People remembered their loved ones by writing their names on the sidewalk in chalk. Families commemorated the act by taking pictures next to the names.
The Vigil for Peace began with members of the American Civil Liberties Union of Wisconsin holding signs with photos of young people who died by suicide over the past year due to bullying. Students from Milwaukee area high schools painted cardboard coffins.
“I just want to ask us to remember how important it is for us to be community, to look past, to acknowledge, to accept our differences and protect one another,” said Emilio de Torre, director of Youth and Programs at the ACLU of Wisconsin.
Approximately 30 people participated in the short parade around Walker’s Point. ACLU members walked with the coffins and signs, while Contreras led the group. A saxophonist played throughout the parade.

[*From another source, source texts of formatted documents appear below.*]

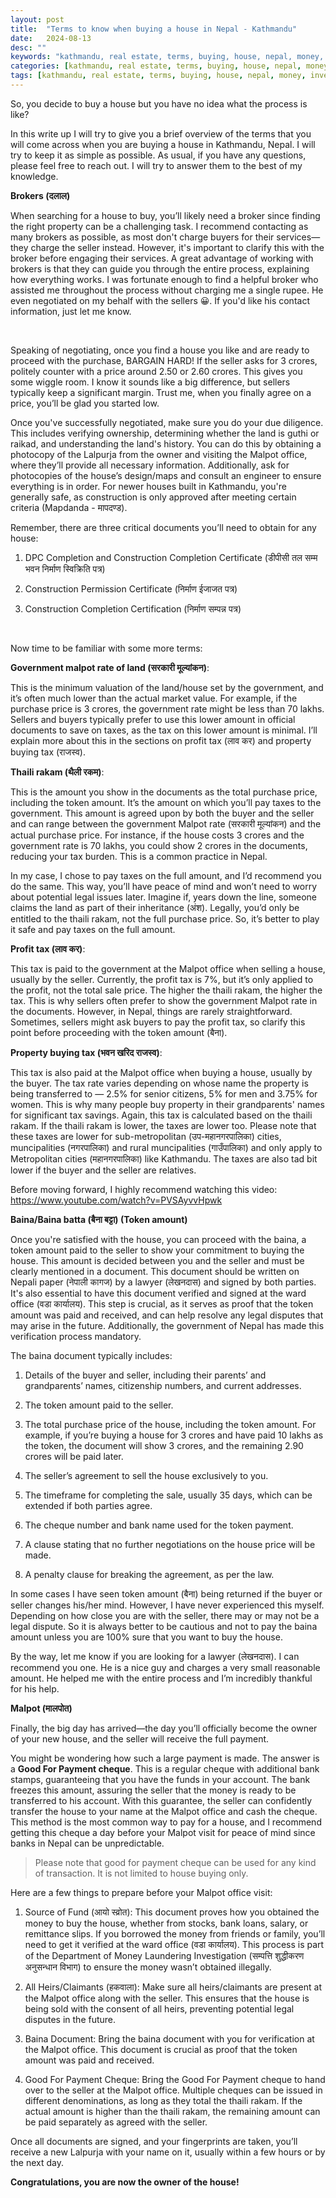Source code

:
 ```yaml
---
layout: post
title:  "Terms to know when buying a house in Nepal - Kathmandu"
date:   2024-08-13
desc: ""
keywords: "kathmandu, real estate, terms, buying, house, nepal, money, investment, property, land"
categories: [kathmandu, real estate, terms, buying, house, nepal, money, investment, property, land]
tags: [kathmandu, real estate, terms, buying, house, nepal, money, investment, property, land]
---
```



So, you decide to buy a house but you have no idea what the process is like? 

In this write up I will try to give you a brief overview of the terms that you will come across when you are buying a house in Kathmandu, Nepal. I will try to keep it as simple as possible. As usual, if you have any questions, please feel free to reach out. I will try to answer them to the best of my knowledge.

**Brokers (दलाल)**
    
When searching for a house to buy, you’ll likely need a broker since finding the right property can be a challenging task. I recommend contacting as many brokers as possible, as most don't charge buyers for their services—they charge the seller instead. However, it's important to clarify this with the broker before engaging their services. A great advantage of working with brokers is that they can guide you through the entire process, explaining how everything works. I was fortunate enough to find a helpful broker who assisted me throughout the process without charging me a single rupee. He even negotiated on my behalf with the sellers 😀. If you'd like his contact information, just let me know.


<br>

Speaking of negotiating, once you find a house you like and are ready to proceed with the purchase, BARGAIN HARD! If the seller asks for 3 crores, politely counter with a price around 2.50 or 2.60 crores. This gives you some wiggle room. I know it sounds like a big difference, but sellers typically keep a significant margin. Trust me, when you finally agree on a price, you’ll be glad you started low.

Once you've successfully negotiated, make sure you do your due diligence. This includes verifying ownership, determining whether the land is guthi or raikad, and understanding the land's history. You can do this by obtaining a photocopy of the Lalpurja from the owner and visiting the Malpot office, where they’ll provide all necessary information. Additionally, ask for photocopies of the house’s design/maps and consult an engineer to ensure everything is in order. For newer houses built in Kathmandu, you're generally safe, as construction is only approved after meeting certain criteria (Mapdanda - मापदण्ड).

Remember, there are three critical documents you’ll need to obtain for any house:

1. DPC Completion and Construction Completion Certificate (डीपीसी तल सम्म भवन निर्माण स्विक्रिति पत्र)
   
2. Construction Permission Certificate (निर्माण ईजाजत पत्र)
   
3. Construction Completion Certification (निर्माण सम्पन्न पत्र)

<br>

Now time to be familiar with some more terms:

**Government malpot rate of land (सरकारी मूल्यांकन)**:

This is the minimum valuation of the land/house set by the government, and it’s often much lower than the actual market value. For example, if the purchase price is 3 crores, the government rate might be less than 70 lakhs. Sellers and buyers typically prefer to use this lower amount in official documents to save on taxes, as the tax on this lower amount is minimal. I’ll explain more about this in the sections on profit tax (लाव कर) and property buying tax (राजस्व).


**Thaili rakam (थैली रकम)**:

This is the amount you show in the documents as the total purchase price, including the token amount. It’s the amount on which you’ll pay taxes to the government. This amount is agreed upon by both the buyer and the seller and can range between the government Malpot rate (सरकारी मूल्यांकन) and the actual purchase price. For instance, if the house costs 3 crores and the government rate is 70 lakhs, you could show 2 crores in the documents, reducing your tax burden. This is a common practice in Nepal.

In my case, I chose to pay taxes on the full amount, and I’d recommend you do the same. This way, you’ll have peace of mind and won’t need to worry about potential legal issues later. Imagine if, years down the line, someone claims the land as part of their inheritance (अंश). Legally, you’d only be entitled to the thaili rakam, not the full purchase price. So, it’s better to play it safe and pay taxes on the full amount.


**Profit tax (लाव कर)**:

This tax is paid to the government at the Malpot office when selling a house, usually by the seller. Currently, the profit tax is 7%, but it’s only applied to the profit, not the total sale price. The higher the thaili rakam, the higher the tax. This is why sellers often prefer to show the government Malpot rate in the documents. However, in Nepal, things are rarely straightforward. Sometimes, sellers might ask buyers to pay the profit tax, so clarify this point before proceeding with the token amount (बैना).

**Property buying tax (भवन खरिद राजस्व)**:

This tax is also paid at the Malpot office when buying a house, usually by the buyer. The tax rate varies depending on whose name the property is being transferred to — 2.5% for senior citizens, 5% for men and 3.75% for women. This is why many people buy property in their grandparents' names for significant tax savings. Again, this tax is calculated based on the thaili rakam. If the thaili rakam is lower, the taxes are lower too. Please note that these taxes are lower for sub-metropolitan (उप-महानगरपालिका) cities, muncipalities (नगरपालिका) and rural muncipalities (गाउँपालिका) and only apply to Metropolitan cities (महानगरपालिका) like Kathmandu. The taxes are also tad bit lower if the buyer and the seller are relatives.


Before moving forward, I highly recommend watching this video: <a href="https://www.youtube.com/watch?v=PVSAyvvHpwk" target="_blank">https://www.youtube.com/watch?v=PVSAyvvHpwk</a>

**Baina/Baina batta (बैना बट्टा) (Token amount)**

Once you're satisfied with the house, you can proceed with the baina, a token amount paid to the seller to show your commitment to buying the house. This amount is decided between you and the seller and must be clearly mentioned in a document. This document should be written on Nepali paper (नेपाली कागज) by a lawyer (लेखनदास) and signed by both parties. It's also essential to have this document verified and signed at the ward office (वडा कार्यालय). This step is crucial, as it serves as proof that the token amount was paid and received, and can help resolve any legal disputes that may arise in the future. Additionally, the government of Nepal has made this verification process mandatory.

The baina document typically includes:

1. Details of the buyer and seller, including their parents’ and grandparents’ names, citizenship numbers, and current addresses.

2. The token amount paid to the seller.

3. The total purchase price of the house, including the token amount. For example, if you’re buying a house for 3 crores and have paid 10 lakhs as the token, the document will show 3 crores, and the remaining 2.90 crores will be paid later.

4. The seller’s agreement to sell the house exclusively to you.

5. The timeframe for completing the sale, usually 35 days, which can be extended if both parties agree.

6. The cheque number and bank name used for the token payment.

7. A clause stating that no further negotiations on the house price will be made.

8. A penalty clause for breaking the agreement, as per the law.


In some cases I have seen token amount (बैना) being returned if the buyer or seller changes his/her mind. However, I have never experienced this myself. Depending on how close you are with the seller, there may or may not be a legal dispute. So it is always better to be cautious and not to pay the baina amount unless you are 100% sure that you want to buy the house.


By the way, let me know if you are looking for a lawyer (लेखनदास). I can recommend you one. He is a nice guy and charges a very small reasonable amount. He helped me with the entire process and I’m incredibly thankful for his help.


**Malpot (मालपोत)**

Finally, the big day has arrived—the day you’ll officially become the owner of your new house, and the seller will receive the full payment.

You might be wondering how such a large payment is made. The answer is a **Good For Payment cheque**. This is a regular cheque with additional bank stamps, guaranteeing that you have the funds in your account. The bank freezes this amount, assuring the seller that the money is ready to be transferred to his account. With this guarantee, the seller can confidently transfer the house to your name at the Malpot office and cash the cheque. This method is the most common way to pay for a house, and I recommend getting this cheque a day before your Malpot visit for peace of mind since banks in Nepal can be unpredictable.

> Please note that good for payment cheque can be used for any kind of transaction. It is not limited to house buying only. 

Here are a few things to prepare before your Malpot office visit:

1. Source of Fund (आयो स्व्रोत): This document proves how you obtained the money to buy the house, whether from stocks, bank loans, salary, or remittance slips. If you borrowed the money from friends or family, you’ll need to get it verified at the ward office (वडा कार्यालय). This process is part of the Department of Money Laundering Investigation (सम्पत्ति शुद्धीकरण अनुसन्धान विभाग) to ensure the money wasn’t obtained illegally.

2. All Heirs/Claimants (हकवाला): Make sure all heirs/claimants are present at the Malpot office along with the seller. This ensures that the house is being sold with the consent of all heirs, preventing potential legal disputes in the future.

3. Baina Document: Bring the baina document with you for verification at the Malpot office. This document is crucial as proof that the token amount was paid and received.

4. Good For Payment Cheque: Bring the Good For Payment cheque to hand over to the seller at the Malpot office. Multiple cheques can be issued in different denominations, as long as they total the thaili rakam. If the actual amount is higher than the thaili rakam, the remaining amount can be paid separately as agreed with the seller.

Once all documents are signed, and your fingerprints are taken, you’ll receive a new Lalpurja with your name on it, usually within a few hours or by the next day.

**Congratulations, you are now the owner of the house!**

After the parade people could watch Aztec dancers perform in traditional costumes, listen to live music and visit vendors, including Lopez Bakery and Restaurant, Artery Ink and Jamaican Kitchen Food Truck.
Local artist Ceci Tejada was selling papier-mâché crafts that included jewelry and calaveras, a representation of a human skull used as a symbol of Dia de los Muertos.
“I am a papier-mâché sculptor, but I also work with plaster,” said Tejada. “I made all the artwork here. As you can see, I really love calaveras.”
Contreras said she was pleased with the turnout and plans to continue Dia de los Muertos Milwaukee for years to come.
“We’ll be dancing to keep warm because it’s really cold today, but it’s amazing people really show up even if it’s cold or raining,” she said.